HOW TO COMPLETE THIS TASK » With the pictures left aside, write out exactly the lines of the listing below from the line with "Pharmaceutical compositions containing" to the line with "- A1: 无 走路五分钟", both included, and only those.

DATASET EXTRACT »
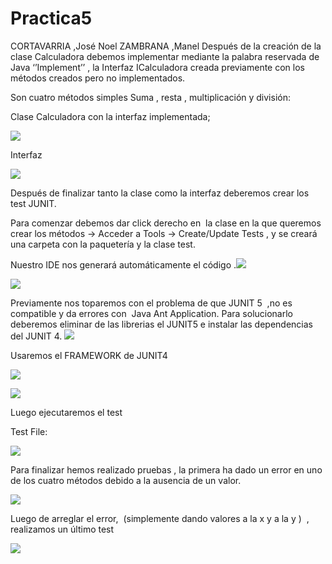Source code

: # Practica5

CORTAVARRIA ,José Noel
ZAMBRANA ,Manel
Después de la creación de la clase Calculadora debemos implementar mediante la palabra reservada de Java ‘’Implement’’ , la Interfaz ICalculadora creada previamente con los métodos creados pero no implementados.

Son cuatro métodos simples Suma , resta , multiplicación y división:

Clase Calculadora con la interfaz implementada;

![](images/image8.png)

Interfaz

![](images/image7.png)

Después de finalizar tanto la clase como la interfaz deberemos crear los test JUNIT.

Para comenzar debemos dar click derecho en  la clase en la que queremos crear los métodos → Acceder a Tools → Create/Update Tests , y se creará una carpeta con la paquetería y la clase test.

Nuestro IDE nos generará automáticamente el código .![](images/image3.png)

![](images/image4.png)

Previamente nos toparemos con el problema de que JUNIT 5  ,no es compatible y da errores con  Java Ant Application. Para solucionarlo deberemos eliminar de las librerias el JUNIT5 e instalar las dependencias del JUNIT 4. ![](images/image1.png)

Usaremos el FRAMEWORK de JUNIT4

![](images/image10.png)

![](images/image9.png)

Luego ejecutaremos el test

Test File:

![](images/image5.png)

Para finalizar hemos realizado pruebas , la primera ha dado un error en uno de los cuatro métodos debido a la ausencia de un valor.

![](images/image2.png)

Luego de arreglar el error,  (simplemente dando valores a la x y a la y )  , realizamos un último test

![](images/image6.png)
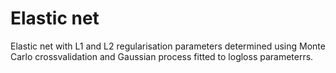 # Elastic net 

Elastic net with L1 and L2 regularisation parameters determined using Monte Carlo crossvalidation and Gaussian process fitted to logloss parameterrs.
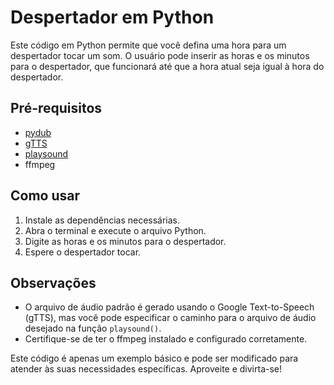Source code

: # Despertador em Python

Este código em Python permite que você defina uma hora para um despertador tocar um som. O usuário pode inserir as horas e os minutos para o despertador, que funcionará até que a hora atual seja igual à hora do despertador.

## Pré-requisitos
- [pydub](https://github.com/jiaaro/pydub)
- [gTTS](https://pypi.org/project/gTTS/)
- [playsound](https://pypi.org/project/playsound/)
- ffmpeg

## Como usar
1. Instale as dependências necessárias.
2. Abra o terminal e execute o arquivo Python.
3. Digite as horas e os minutos para o despertador.
4. Espere o despertador tocar.

## Observações
- O arquivo de áudio padrão é gerado usando o Google Text-to-Speech (gTTS), mas você pode especificar o caminho para o arquivo de áudio desejado na função `playsound()`.
- Certifique-se de ter o ffmpeg instalado e configurado corretamente.

Este código é apenas um exemplo básico e pode ser modificado para atender às suas necessidades específicas. Aproveite e divirta-se!
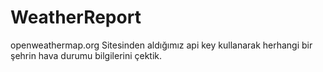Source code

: # WeatherReport
openweathermap.org Sitesinden aldığımız api key kullanarak herhangi  bir şehrin hava durumu bilgilerini çektik.
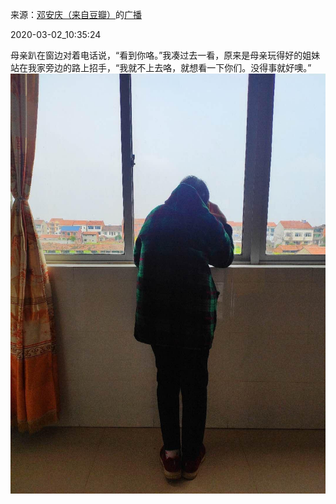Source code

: 来源：[邓安庆（来自豆瓣）](https://www.douban.com/people/renjiananhuo/)的[广播](https://www.douban.com/people/renjiananhuo/status/2844473919/)


2020-03-02_10:35:24


母亲趴在窗边对着电话说，“看到你咯。”我凑过去一看，原来是母亲玩得好的姐妹站在我家旁边的路上招手，“我就不上去咯，就想看一下你们。没得事就好噢。”
![](./pic/2020-03-02_10:35:24-邓安庆的广播1.jpg)  

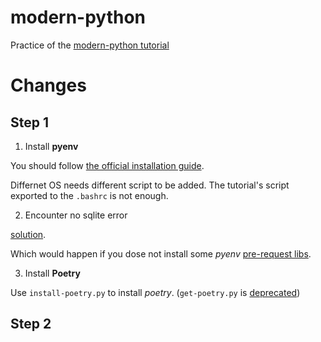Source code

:# modern-python

Practice of the [modern-python tutorial](https://cjolowicz.github.io/posts/hypermodern-python-01-setup/)

# Changes

## Step 1

1. Install **pyenv**

You should follow [the official installation guide](https://github.com/pyenv/pyenv#installation). 

Differnet OS needs different script to be added. The tutorial's script exported to the `.bashrc` is not enough.

2. Encounter no sqlite error

[solution](https://stackoverflow.com/a/38842600). 

Which would happen if you dose not install some *pyenv* [pre-request libs](https://github.com/pyenv/pyenv/wiki/Common-build-problems).

3. Install **Poetry**

Use `install-poetry.py` to install *poetry*. (`get-poetry.py` is [deprecated](https://python-poetry.org/docs/#installation))

## Step 2

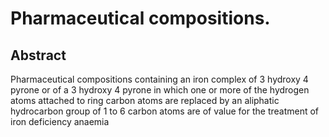# Pharmaceutical compositions.

## Abstract
Pharmaceutical compositions containing an iron complex of 3 hydroxy 4 pyrone or of a 3 hydroxy 4 pyrone in which one or more of the hydrogen atoms attached to ring carbon atoms are replaced by an aliphatic hydrocarbon group of 1 to 6 carbon atoms are of value for the treatment of iron deficiency anaemia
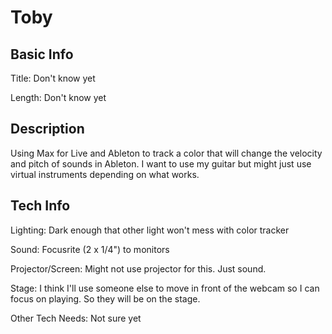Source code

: # Toby


## Basic Info

Title: Don't know yet

Length: Don't know yet


## Description

Using Max for Live and Ableton to track a color that will change the velocity and
pitch of sounds in Ableton. I want to use my guitar but might just use virtual instruments
depending on what works.

## Tech Info

Lighting: Dark enough that other light won't mess with color tracker

Sound: Focusrite (2 x 1/4") to monitors

Projector/Screen: Might not use projector for this. Just sound.

Stage: I think I'll use someone else to move in front of the webcam so I can focus on playing.
So they will be on the stage.

Other Tech Needs:
Not sure yet
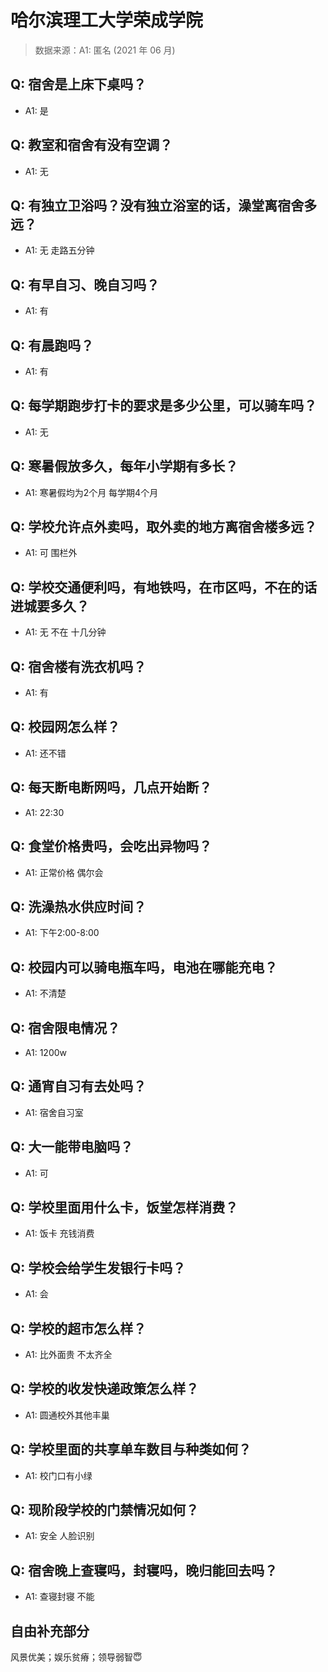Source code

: # 哈尔滨理工大学荣成学院

> 数据来源：A1: 匿名 (2021 年 06 月)

## Q: 宿舍是上床下桌吗？

- A1: 是

## Q: 教室和宿舍有没有空调？

- A1: 无

## Q: 有独立卫浴吗？没有独立浴室的话，澡堂离宿舍多远？

- A1: 无 走路五分钟

## Q: 有早自习、晚自习吗？

- A1: 有

## Q: 有晨跑吗？

- A1: 有

## Q: 每学期跑步打卡的要求是多少公里，可以骑车吗？

- A1: 无

## Q: 寒暑假放多久，每年小学期有多长？

- A1: 寒暑假均为2个月 每学期4个月

## Q: 学校允许点外卖吗，取外卖的地方离宿舍楼多远？

- A1: 可 围栏外

## Q: 学校交通便利吗，有地铁吗，在市区吗，不在的话进城要多久？

- A1: 无 不在 十几分钟

## Q: 宿舍楼有洗衣机吗？

- A1: 有

## Q: 校园网怎么样？

- A1: 还不错

## Q: 每天断电断网吗，几点开始断？

- A1: 22:30

## Q: 食堂价格贵吗，会吃出异物吗？

- A1: 正常价格 偶尔会

## Q: 洗澡热水供应时间？

- A1: 下午2:00-8:00

## Q: 校园内可以骑电瓶车吗，电池在哪能充电？

- A1: 不清楚

## Q: 宿舍限电情况？

- A1: 1200w

## Q: 通宵自习有去处吗？

- A1: 宿舍自习室

## Q: 大一能带电脑吗？

- A1: 可

## Q: 学校里面用什么卡，饭堂怎样消费？

- A1: 饭卡 充钱消费

## Q: 学校会给学生发银行卡吗？

- A1: 会

## Q: 学校的超市怎么样？

- A1: 比外面贵 不太齐全

## Q: 学校的收发快递政策怎么样？

- A1: 圆通校外其他丰巢

## Q: 学校里面的共享单车数目与种类如何？

- A1: 校门口有小绿

## Q: 现阶段学校的门禁情况如何？

- A1: 安全 人脸识别

## Q: 宿舍晚上查寝吗，封寝吗，晚归能回去吗？

- A1: 查寝封寝 不能

## 自由补充部分

风景优美；娱乐贫瘠；领导弱智😇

ANSWER SECTION »
Pharmaceutical compositions containing an iron complex of 3 hydroxy 4 pyrone or of a 3 hydroxy 4 pyrone in which one or more of the hydrogen atoms attached to ring carbon atoms are replaced by an aliphatic hydrocarbon group of 1 to 6 carbon atoms are of value for the treatment of iron deficiency anaemia
Source code

: # Toby


## Basic Info

Title: Don't know yet

Length: Don't know yet


## Description

Using Max for Live and Ableton to track a color that will change the velocity and
pitch of sounds in Ableton. I want to use my guitar but might just use virtual instruments
depending on what works.

## Tech Info

Lighting: Dark enough that other light won't mess with color tracker

Sound: Focusrite (2 x 1/4") to monitors

Projector/Screen: Might not use projector for this. Just sound.

Stage: I think I'll use someone else to move in front of the webcam so I can focus on playing.
So they will be on the stage.

Other Tech Needs:
Not sure yet
Source code

: # 哈尔滨理工大学荣成学院

> 数据来源：A1: 匿名 (2021 年 06 月)

## Q: 宿舍是上床下桌吗？

- A1: 是

## Q: 教室和宿舍有没有空调？

- A1: 无

## Q: 有独立卫浴吗？没有独立浴室的话，澡堂离宿舍多远？

- A1: 无 走路五分钟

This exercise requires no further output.